A cancer diagnosis brings a wealth of psychological challenges. In fact, adults living with cancer have a six-time higher risk for psychological disability than those not living with cancer. Patients and families have to deal with not only the physical stress to their lives and potential livelihoods, but also with family dynamics and changes in their sense of self and future.
Cancer patients also must make numerous decisions while they are in an extremely emotional state. They must decide what treatments to pursue, both initially and over the long term, how to cope with treatment side effects, how to deal with disability and maintain an independent identity, and how to maintain quality of life.
Depression and anxiety are common diagnoses associated with these challenges, yet, despite all of this, social or emotional support is offered in less than half of cancer patients’ care.

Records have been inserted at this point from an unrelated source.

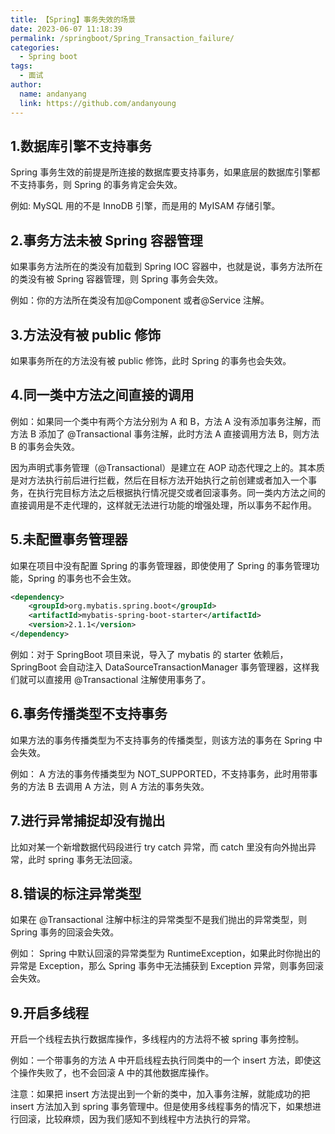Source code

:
```yaml
---
title: 【Spring】事务失效的场景
date: 2023-06-07 11:18:39
permalink: /springboot/Spring_Transaction_failure/
categories:
  - Spring boot
tags:
  - 面试
author:
  name: andanyang
  link: https://github.com/andanyoung
---
```


## **1.数据库引擎不支持事务**

Spring 事务生效的前提是所连接的数据库要支持事务，如果底层的数据库引擎都不支持事务，则 Spring 的事务肯定会失效。

例如: MySQL 用的不是 InnoDB 引擎，而是用的 MyISAM 存储引擎。

## **2.事务方法未被 Spring 容器管理**

如果事务方法所在的类没有加载到 Spring IOC 容器中，也就是说，事务方法所在的类没有被 Spring 容器管理，则 Spring 事务会失效。

例如：你的方法所在类没有加@Component 或者@Service 注解。

## **3.方法没有被 public 修饰**

如果事务所在的方法没有被 public 修饰，此时 Spring 的事务也会失效。

## **4.同一类中方法之间直接的调用**

例如：如果同一个类中有两个方法分别为 A 和 B，方法 A 没有添加事务注解，而方法 B 添加了 @Transactional 事务注解，此时方法 A 直接调用方法 B，则方法 B 的事务会失效。

因为声明式事务管理（@Transactional）是建立在 AOP 动态代理之上的。其本质是对方法执行前后进行拦截，然后在目标方法开始执行之前创建或者加入一个事务，在执行完目标方法之后根据执行情况提交或者回滚事务。同一类内方法之间的直接调用是不走代理的，这样就无法进行功能的增强处理，所以事务不起作用。

## **5.未配置事务管理器**

如果在项目中没有配置 Spring 的事务管理器，即使使用了 Spring 的事务管理功能，Spring 的事务也不会生效。

```xml
<dependency>
    <groupId>org.mybatis.spring.boot</groupId>
    <artifactId>mybatis-spring-boot-starter</artifactId>
    <version>2.1.1</version>
</dependency>
```

例如：对于 SpringBoot 项目来说，导入了 mybatis 的 starter 依赖后，SpringBoot 会自动注入 DataSourceTransactionManager 事务管理器，这样我们就可以直接用 @Transactional 注解使用事务了。

## **6.事务传播类型不支持事务**

如果方法的事务传播类型为不支持事务的传播类型，则该方法的事务在 Spring 中会失效。

例如： A 方法的事务传播类型为 NOT_SUPPORTED，不支持事务，此时用带事务的方法 B 去调用 A 方法，则 A 方法的事务失效。

## **7.进行异常捕捉却没有抛出**

比如对某一个新增数据代码段进行 try catch 异常，而 catch 里没有向外抛出异常，此时 spring 事务无法回滚。

## **8.错误的标注异常类型**

如果在 @Transactional 注解中标注的异常类型不是我们抛出的异常类型，则 Spring 事务的回滚会失效。

例如： Spring 中默认回滚的异常类型为 RuntimeException，如果此时你抛出的异常是 Exception，那么 Spring 事务中无法捕获到 Exception 异常，则事务回滚会失效。

## **9.开启多线程**

开启一个线程去执行数据库操作，多线程内的方法将不被 spring 事务控制。

例如：一个带事务的方法 A 中开启线程去执行同类中的一个 insert 方法，即使这个操作失败了，也不会回滚 A 中的其他数据库操作。

注意：如果把 insert 方法提出到一个新的类中，加入事务注解，就能成功的把 insert 方法加入到 spring 事务管理中。但是使用多线程事务的情况下，如果想进行回滚，比较麻烦，因为我们感知不到线程中方法执行的异常。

Behavioral Health Problems Exacerbate Physical Health Problems
When cancer patients are not treated for their behavioral health issues, it can negatively impact health outcomes by affecting their ability to make sound medical decisions, by decreasing the chances of them seeking and adhering to treatment, and by affecting their immune systems and ability to fight off cancer.
Behavioral health problems can extend over time. For example, after a breast cancer diagnosis, most patients undergo recommended surgery. However, following surgery, many patients are advised to go on hormonal regimes that can be toxic and difficult to endure. Depression and anxiety can undermine adherence to those regimens.
At a physiological level, healing can be delayed or impaired, making patients less likely to reenter society and more likely to experience relapse and recurrences. For example, cellular and molecular processes can be negatively influenced by untreated behavioral disorders in cancer patients, which can lead to the cancer’s progression.
Importantly, this connection can also work conversely, meaning psychological treatment has been found to improve underlying biological status. A compelling example of this was shown by Thornton, et.al., (2009) who used a psychological intervention to alleviate symptoms of depression among cancer patients and reduce the presence of inflammatory markers found in the body. This is important because inflammatory markers are an indicator of the stress that is being placed on a person’s immune system. Since mental health issues are also associated with smoking and other unhealthy behaviors, behavioral health problems appear to contribute to worse health outcomes for cancer patients and survivors.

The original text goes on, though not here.